Paathshaala merely touches the tip of the iceberg. It attempts to answer questions related to the sanctity of today's education system. It sheds light on the shortcomings in today's schools and how morals and ethics associated with the teaching profession seem to have taken a complete backseat. Let's not compare it with Taare Zameen Par or 3 Idiots, although a few sequences, in these two trend-setting films, threw light on the pressures on students.
Paathshaala, penned by Ahmed Khan and directed by Milind Ukey, is well-intentioned. It has a lot to say, but the predicament is, what translates on celluloid is not razor-sharp. Of course, there are few defining moments in the movie, which do make you ponder on the plight of the educational system. But there are also portions - when the media steps in to boost the brand of the school - that are mumbo-jumbo.
On the brighter side, the acting is distinguished. Nana underplays beautifully, Ayesha adds to the sunshine moments, but it's Shahid who pitches in a commendable and convincing act.
Final word? Paathshaala, made with noble intentions, could've been a splendid wake up call, but it runs out of steam midway!
The story begins with a new English teacher, Rahul Prakash Udyavar [Shahid Kapoor], joining Saraswati Vidya Mandir School.

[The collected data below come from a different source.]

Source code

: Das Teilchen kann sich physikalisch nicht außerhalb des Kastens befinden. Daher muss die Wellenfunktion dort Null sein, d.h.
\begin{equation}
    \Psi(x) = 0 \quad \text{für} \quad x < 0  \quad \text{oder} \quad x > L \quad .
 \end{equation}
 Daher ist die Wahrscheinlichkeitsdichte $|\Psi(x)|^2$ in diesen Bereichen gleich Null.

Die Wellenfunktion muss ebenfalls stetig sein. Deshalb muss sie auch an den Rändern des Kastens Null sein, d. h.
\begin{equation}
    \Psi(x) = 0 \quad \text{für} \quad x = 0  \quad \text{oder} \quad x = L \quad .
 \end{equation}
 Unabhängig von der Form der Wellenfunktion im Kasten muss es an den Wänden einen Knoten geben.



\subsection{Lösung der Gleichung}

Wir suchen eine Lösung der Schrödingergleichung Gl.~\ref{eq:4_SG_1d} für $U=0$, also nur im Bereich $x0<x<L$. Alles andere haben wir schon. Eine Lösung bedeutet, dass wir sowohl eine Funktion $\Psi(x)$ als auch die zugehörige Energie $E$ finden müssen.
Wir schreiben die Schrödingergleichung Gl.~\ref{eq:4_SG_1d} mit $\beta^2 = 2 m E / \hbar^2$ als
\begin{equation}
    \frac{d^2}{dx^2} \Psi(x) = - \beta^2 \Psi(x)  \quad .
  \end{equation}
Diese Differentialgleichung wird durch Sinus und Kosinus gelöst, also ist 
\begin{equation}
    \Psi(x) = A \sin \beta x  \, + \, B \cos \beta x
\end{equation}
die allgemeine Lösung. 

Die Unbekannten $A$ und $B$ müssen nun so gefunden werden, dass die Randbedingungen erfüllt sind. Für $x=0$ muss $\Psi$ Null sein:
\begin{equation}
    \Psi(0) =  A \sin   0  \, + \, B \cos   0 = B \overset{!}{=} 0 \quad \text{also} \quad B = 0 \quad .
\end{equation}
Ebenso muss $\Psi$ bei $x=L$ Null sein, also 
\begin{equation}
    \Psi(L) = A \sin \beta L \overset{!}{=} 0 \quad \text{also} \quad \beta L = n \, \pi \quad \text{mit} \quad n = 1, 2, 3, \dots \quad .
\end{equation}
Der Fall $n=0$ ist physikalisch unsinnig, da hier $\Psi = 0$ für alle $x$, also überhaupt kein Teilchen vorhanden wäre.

Though he strikes an instant rapport with students and teachers alike, he realizes that there is something amiss in the school.
Slowly, his doubts prove true as School Manager Sharma [Saurabh Shukla] makes many monetary obligations compulsory on the parents in the name of extra-curricular activities. He goes to the extent of punishing the students inhumanly when the new, unjustified demands of the school are not fulfilled by the parents.

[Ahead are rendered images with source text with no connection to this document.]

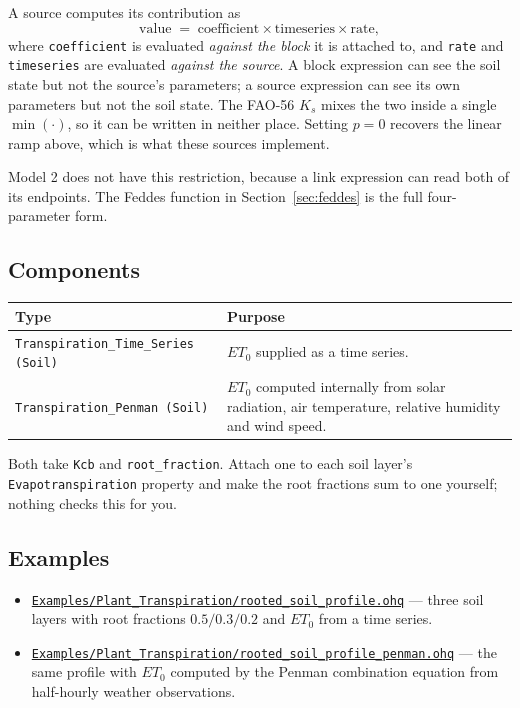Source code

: \documentclass[11pt,a4paper]{article}
\newcommand{\code}[1]{\texttt{\small #1}}
\newcommand{\file}[1]{\texttt{\small #1}}
\newcommand{\ghbase}{https://github.com/ArashMassoudieh/OpenHydroQual/blob/master}
\newcommand{\exfile}[1]{\href{\ghbase/#1}{\file{#1}}}
\begin{document}
A source computes its contribution as
\[
  \text{value} \;=\; \text{coefficient} \times \text{timeseries} \times \text{rate},
\]
where \code{coefficient} is evaluated \emph{against the block} it is attached
to, and \code{rate} and \code{timeseries} are evaluated \emph{against the
source}. A block expression can see the soil state but not the source's
parameters; a source expression can see its own parameters but not the soil
state. The FAO-56 $K_s$ mixes the two inside a single $\min(\cdot)$, so it can
be written in neither place. Setting $p = 0$ recovers the linear ramp above,
which is what these sources implement.

Model 2 does not have this restriction, because a link expression can read both
of its endpoints. The Feddes function in Section~\ref{sec:feddes} is the full
four-parameter form.

\subsection{Components}

\begin{longtable}{@{}p{5.0cm}p{9.5cm}@{}}
\toprule
\textbf{Type} & \textbf{Purpose} \\
\midrule
\endhead
\code{Transpiration\_Time\_Series (Soil)} &
  $ET_0$ supplied as a time series. \\
\code{Transpiration\_Penman (Soil)} &
  $ET_0$ computed internally from solar radiation, air temperature, relative
  humidity and wind speed. \\
\bottomrule
\end{longtable}

\noindent
Both take \code{Kcb} and \code{root\_fraction}. Attach one to each soil layer's
\code{Evapotranspiration} property and make the root fractions sum to one
yourself; nothing checks this for you.

\subsection{Examples}

\begin{itemize}[leftmargin=1.4cm]
\item \exfile{Examples/Plant\_Transpiration/rooted\_soil\_profile.ohq} --- three
  soil layers with root fractions $0.5/0.3/0.2$ and $ET_0$ from a time series.
\item \exfile{Examples/Plant\_Transpiration/rooted\_soil\_profile\_penman.ohq}
  --- the same profile with $ET_0$ computed by the Penman combination equation
  from half-hourly weather observations.
\end{itemize}
\end{document}
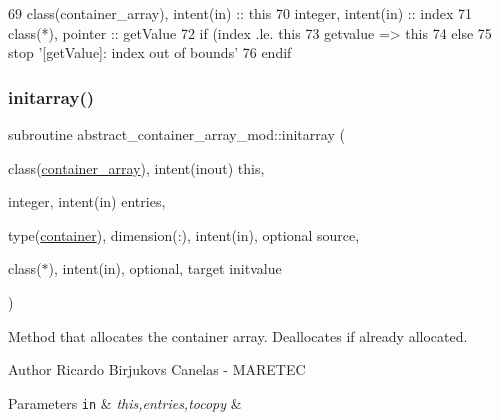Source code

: \begin{DoxyCode}
69     \textcolor{keywordtype}{class}(container\_array), \textcolor{keywordtype}{intent(in)} :: this
70     \textcolor{keywordtype}{integer}, \textcolor{keywordtype}{intent(in)} :: index
71     \textcolor{keywordtype}{class}(*), \textcolor{keywordtype}{pointer} :: getValue
72     \textcolor{keywordflow}{if} (index .le. this%
73         getvalue => this%
74     \textcolor{keywordflow}{else}
75         stop \textcolor{stringliteral}{'[getValue]: index out of bounds'}
76 \textcolor{keywordflow}{    endif}
\end{DoxyCode}
\mbox{\label{namespaceabstract__container__array__mod_a793ed0fff6fc6c5823f1e7f119f44959}} 
\subsubsection{\texorpdfstring{initarray()}{initarray()}}
{\footnotesize\ttfamily subroutine abstract\+\_\+container\+\_\+array\+\_\+mod\+::initarray (\begin{DoxyParamCaption}\item[{class(\mbox{\hyperlink{structabstract__container__array__mod_1_1container__array}{container\+\_\+array}}), intent(inout)}]{this,  }\item[{integer, intent(in)}]{entries,  }\item[{type(\mbox{\hyperlink{structcontainer__mod_1_1container}{container}}), dimension(\+:), intent(in), optional}]{source,  }\item[{class($\ast$), intent(in), optional, target}]{initvalue }\end{DoxyParamCaption})\hspace{0.3cm}{\ttfamily [private]}}



Method that allocates the container array. Deallocates if already allocated. 

\begin{DoxyAuthor}{Author}
Ricardo Birjukovs Canelas -\/ M\+A\+R\+E\+T\+EC 
\end{DoxyAuthor}

\begin{DoxyParams}[1]{Parameters}
\mbox{\tt in}  & {\em this,entries,tocopy} & \\
\hline
\end{DoxyParams}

When Rahul unifies the teachers [Ayesha Takia, Sushant Singh] against the atrocities of school management, Principal Aditya Sahay [Nana Patekar] defends the management decision. This comes as a shocker to the teachers as Sahay is known for his dedication as an educationist for last 32 years, which has built the school's high reputation.

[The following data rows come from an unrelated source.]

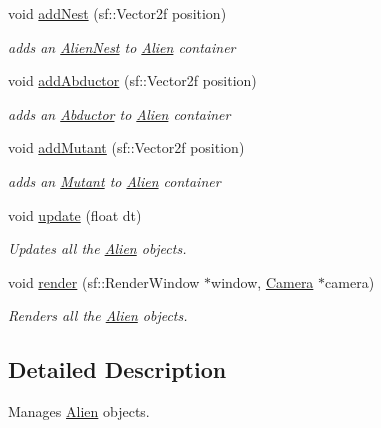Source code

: \begin{DoxyCompactItemize}
\mbox{\label{class_alien_manager_a2a35d52504c40c4e81bdf7212918dbfe}} 
void \hyperlink{class_alien_manager_a2a35d52504c40c4e81bdf7212918dbfe}{add\+Nest} (sf\+::\+Vector2f position)
\begin{DoxyCompactList}\small\item\em adds an \hyperlink{class_alien_nest}{Alien\+Nest} to \hyperlink{class_alien}{Alien} container \end{DoxyCompactList}\item 
\mbox{\label{class_alien_manager_a5887485929cb6cca8ac030297c4748d1}} 
void \hyperlink{class_alien_manager_a5887485929cb6cca8ac030297c4748d1}{add\+Abductor} (sf\+::\+Vector2f position)
\begin{DoxyCompactList}\small\item\em adds an \hyperlink{class_abductor}{Abductor} to \hyperlink{class_alien}{Alien} container \end{DoxyCompactList}\item 
\mbox{\label{class_alien_manager_ab7fb2b7a6977ba318f75d6c66acde43b}} 
void \hyperlink{class_alien_manager_ab7fb2b7a6977ba318f75d6c66acde43b}{add\+Mutant} (sf\+::\+Vector2f position)
\begin{DoxyCompactList}\small\item\em adds an \hyperlink{class_mutant}{Mutant} to \hyperlink{class_alien}{Alien} container \end{DoxyCompactList}\item 
void \hyperlink{class_alien_manager_a1ef71e58d02a0cea52eadccdb2b94ad6}{update} (float dt)
\begin{DoxyCompactList}\small\item\em Updates all the \hyperlink{class_alien}{Alien} objects. \end{DoxyCompactList}\item 
void \hyperlink{class_alien_manager_afe738938dd3967a60ee393d956d5e728}{render} (sf\+::\+Render\+Window $\ast$window, \hyperlink{class_camera}{Camera} $\ast$camera)
\begin{DoxyCompactList}\small\item\em Renders all the \hyperlink{class_alien}{Alien} objects. \end{DoxyCompactList}\end{DoxyCompactItemize}


\subsection{Detailed Description}
Manages \hyperlink{class_alien}{Alien} objects.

The situation turns grave as the school management becomes over-ambitious with its growth and involves media planners in the extra-curricular activities. This demands the involvement of students in TV reality shows and many other media activities used for building up the school image in public, which starts reflecting on the students' stress levels. The pressure on young minds increases incredibly, leading to unexpected consequences.
One of my childhood memories is of a few students being called to the principal's office and being reprimanded for not paying their school fees on time. In another instance, I vividly recall a student being made to stand in scorching heat, under the blazing sun, since he was up to some mischief all the while. The barbaric attitude was a way of teaching the student a lesson.
Paathshaala brings back those dark memories because the film encapsulates these two incidents on celluloid. The problem with the film is, it gets very real at times, but gets farcical as well. The participation of kids in media activities doesn't have a hammer-strong impact. The chilly portion and the director capturing it on camera, or the press photographer munching samosa as the kids get ready with a pyramid, looks unreal, despite being identifiable incidents. Even the climax is confusing. What is Nana saying in the concluding reels lacks precision.
Director Milind Ukey has filmed some scenes expertly, but, as mentioned above, the film lacks the power to make you do a serious introspection. Hanif Shaikh's music is strictly okay.